**INSTRUCTIONS TO FOLLOW**
An exact, complete copy of the entries is needed, with the pictures left out.

**SUPPLIED INFORMATION**
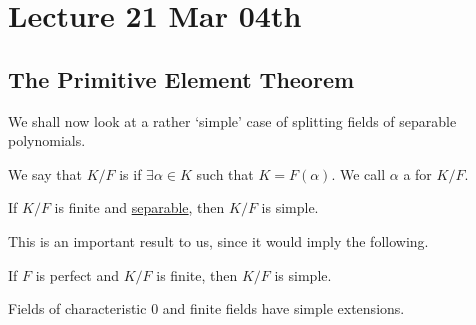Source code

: \documentclass[notoc,notitlepage,nobib]{tufte-book}
\begin{document}


\chapter{Lecture 21 Mar 04th}%
\label{chp:lecture_21_mar_04th}

\section{The Primitive Element Theorem}%
\label{sec:the_primitive_element_theorem}

We shall now look at a rather `simple' case of splitting fields of separable
polynomials.

\begin{defn}\label{defn:simple_extension_and_primitive_elements}
  We say that $K / F$ is  if $\exists \alpha \in K$ such that $K
  = F(\alpha)$. We call $\alpha$ a  for $K / F$.
\end{defn}

\begin{thm}\label{thm:primitive_element_theorem}
  If $K / F$ is finite and
  \hyperref[defn:separable_elements_and_separable_extensions]{separable}, then
  $K / F$ is simple.
\end{thm}

This is an important result to us, since it would imply the following.

\begin{crly}\label{crly:finite_extensions_of_perfect_fields_are_simple}
  If $F$ is perfect and $K / F$ is finite, then $K / F$ is simple.
\end{crly}

\begin{eg}
  Fields of characteristic $0$ and finite fields have simple extensions.
\end{eg}
\end{document}
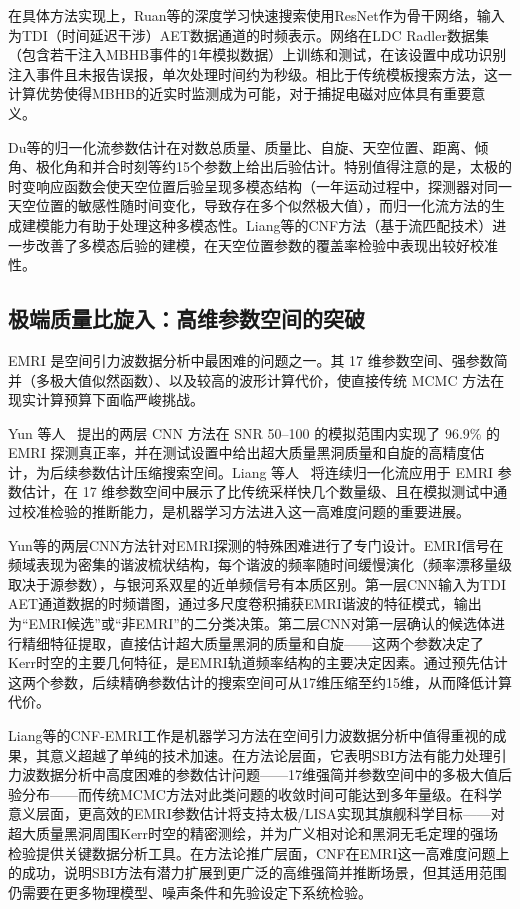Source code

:在具体方法实现上，Ruan等的深度学习快速搜索使用ResNet作为骨干网络，输入为TDI（时间延迟干涉）AET数据通道的时频表示。网络在LDC Radler数据集（包含若干注入MBHB事件的1年模拟数据）上训练和测试，在该设置中成功识别注入事件且未报告误报，单次处理时间约为秒级。相比于传统模板搜索方法，这一计算优势使得MBHB的近实时监测成为可能，对于捕捉电磁对应体具有重要意义。

Du等的归一化流参数估计在对数总质量、质量比、自旋、天空位置、距离、倾角、极化角和并合时刻等约15个参数上给出后验估计。特别值得注意的是，太极的时变响应函数会使天空位置后验呈现多模态结构（一年运动过程中，探测器对同一天空位置的敏感性随时间变化，导致存在多个似然极大值），而归一化流方法的生成建模能力有助于处理这种多模态性。Liang等的CNF方法（基于流匹配技术）进一步改善了多模态后验的建模，在天空位置参数的覆盖率检验中表现出较好校准性。

\subsection{极端质量比旋入：高维参数空间的突破}

EMRI 是空间引力波数据分析中最困难的问题之一。其 17 维参数空间、强参数简并（多极大值似然函数）、以及较高的波形计算代价，使直接传统 MCMC 方法在现实计算预算下面临严峻挑战。

Yun 等人~\cite{yun2024emri} 提出的两层 CNN 方法在 SNR 50--100 的模拟范围内实现了 96.9\% 的 EMRI 探测真正率，并在测试设置中给出超大质量黑洞质量和自旋的高精度估计，为后续参数估计压缩搜索空间。Liang 等人~\cite{liang2024cnfemri} 将连续归一化流应用于 EMRI 参数估计，在 17 维参数空间中展示了比传统采样快几个数量级、且在模拟测试中通过校准检验的推断能力，是机器学习方法进入这一高难度问题的重要进展。

Yun等的两层CNN方法针对EMRI探测的特殊困难进行了专门设计。EMRI信号在频域表现为密集的谐波梳状结构，每个谐波的频率随时间缓慢演化（频率漂移量级取决于源参数），与银河系双星的近单频信号有本质区别。第一层CNN输入为TDI AET通道数据的时频谱图，通过多尺度卷积捕获EMRI谐波的特征模式，输出为“EMRI候选”或“非EMRI”的二分类决策。第二层CNN对第一层确认的候选体进行精细特征提取，直接估计超大质量黑洞的质量和自旋——这两个参数决定了Kerr时空的主要几何特征，是EMRI轨道频率结构的主要决定因素。通过预先估计这两个参数，后续精确参数估计的搜索空间可从17维压缩至约15维，从而降低计算代价。

Liang等的CNF-EMRI工作是机器学习方法在空间引力波数据分析中值得重视的成果，其意义超越了单纯的技术加速。在方法论层面，它表明SBI方法有能力处理引力波数据分析中高度困难的参数估计问题——17维强简并参数空间中的多极大值后验分布——而传统MCMC方法对此类问题的收敛时间可能达到多年量级。在科学意义层面，更高效的EMRI参数估计将支持太极/LISA实现其旗舰科学目标——对超大质量黑洞周围Kerr时空的精密测绘，并为广义相对论和黑洞无毛定理的强场检验提供关键数据分析工具。在方法论推广层面，CNF在EMRI这一高难度问题上的成功，说明SBI方法有潜力扩展到更广泛的高维强简并推断场景，但其适用范围仍需要在更多物理模型、噪声条件和先验设定下系统检验。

**TASK SOLUTION**
Source code

: \documentclass[notoc,notitlepage,nobib]{tufte-book}
\begin{document}


\chapter{Lecture 21 Mar 04th}%
\label{chp:lecture_21_mar_04th}

\section{The Primitive Element Theorem}%
\label{sec:the_primitive_element_theorem}

We shall now look at a rather `simple' case of splitting fields of separable
polynomials.

\begin{defn}\label{defn:simple_extension_and_primitive_elements}
  We say that $K / F$ is  if $\exists \alpha \in K$ such that $K
  = F(\alpha)$. We call $\alpha$ a  for $K / F$.
\end{defn}

\begin{thm}\label{thm:primitive_element_theorem}
  If $K / F$ is finite and
  \hyperref[defn:separable_elements_and_separable_extensions]{separable}, then
  $K / F$ is simple.
\end{thm}

This is an important result to us, since it would imply the following.

\begin{crly}\label{crly:finite_extensions_of_perfect_fields_are_simple}
  If $F$ is perfect and $K / F$ is finite, then $K / F$ is simple.
\end{crly}

\begin{eg}
  Fields of characteristic $0$ and finite fields have simple extensions.
\end{eg}
\end{document}
Source code

:在具体方法实现上，Ruan等的深度学习快速搜索使用ResNet作为骨干网络，输入为TDI（时间延迟干涉）AET数据通道的时频表示。网络在LDC Radler数据集（包含若干注入MBHB事件的1年模拟数据）上训练和测试，在该设置中成功识别注入事件且未报告误报，单次处理时间约为秒级。相比于传统模板搜索方法，这一计算优势使得MBHB的近实时监测成为可能，对于捕捉电磁对应体具有重要意义。

Du等的归一化流参数估计在对数总质量、质量比、自旋、天空位置、距离、倾角、极化角和并合时刻等约15个参数上给出后验估计。特别值得注意的是，太极的时变响应函数会使天空位置后验呈现多模态结构（一年运动过程中，探测器对同一天空位置的敏感性随时间变化，导致存在多个似然极大值），而归一化流方法的生成建模能力有助于处理这种多模态性。Liang等的CNF方法（基于流匹配技术）进一步改善了多模态后验的建模，在天空位置参数的覆盖率检验中表现出较好校准性。

\subsection{极端质量比旋入：高维参数空间的突破}

EMRI 是空间引力波数据分析中最困难的问题之一。其 17 维参数空间、强参数简并（多极大值似然函数）、以及较高的波形计算代价，使直接传统 MCMC 方法在现实计算预算下面临严峻挑战。

Yun 等人~\cite{yun2024emri} 提出的两层 CNN 方法在 SNR 50--100 的模拟范围内实现了 96.9\% 的 EMRI 探测真正率，并在测试设置中给出超大质量黑洞质量和自旋的高精度估计，为后续参数估计压缩搜索空间。Liang 等人~\cite{liang2024cnfemri} 将连续归一化流应用于 EMRI 参数估计，在 17 维参数空间中展示了比传统采样快几个数量级、且在模拟测试中通过校准检验的推断能力，是机器学习方法进入这一高难度问题的重要进展。

Yun等的两层CNN方法针对EMRI探测的特殊困难进行了专门设计。EMRI信号在频域表现为密集的谐波梳状结构，每个谐波的频率随时间缓慢演化（频率漂移量级取决于源参数），与银河系双星的近单频信号有本质区别。第一层CNN输入为TDI AET通道数据的时频谱图，通过多尺度卷积捕获EMRI谐波的特征模式，输出为“EMRI候选”或“非EMRI”的二分类决策。第二层CNN对第一层确认的候选体进行精细特征提取，直接估计超大质量黑洞的质量和自旋——这两个参数决定了Kerr时空的主要几何特征，是EMRI轨道频率结构的主要决定因素。通过预先估计这两个参数，后续精确参数估计的搜索空间可从17维压缩至约15维，从而降低计算代价。

Liang等的CNF-EMRI工作是机器学习方法在空间引力波数据分析中值得重视的成果，其意义超越了单纯的技术加速。在方法论层面，它表明SBI方法有能力处理引力波数据分析中高度困难的参数估计问题——17维强简并参数空间中的多极大值后验分布——而传统MCMC方法对此类问题的收敛时间可能达到多年量级。在科学意义层面，更高效的EMRI参数估计将支持太极/LISA实现其旗舰科学目标——对超大质量黑洞周围Kerr时空的精密测绘，并为广义相对论和黑洞无毛定理的强场检验提供关键数据分析工具。在方法论推广层面，CNF在EMRI这一高难度问题上的成功，说明SBI方法有潜力扩展到更广泛的高维强简并推断场景，但其适用范围仍需要在更多物理模型、噪声条件和先验设定下系统检验。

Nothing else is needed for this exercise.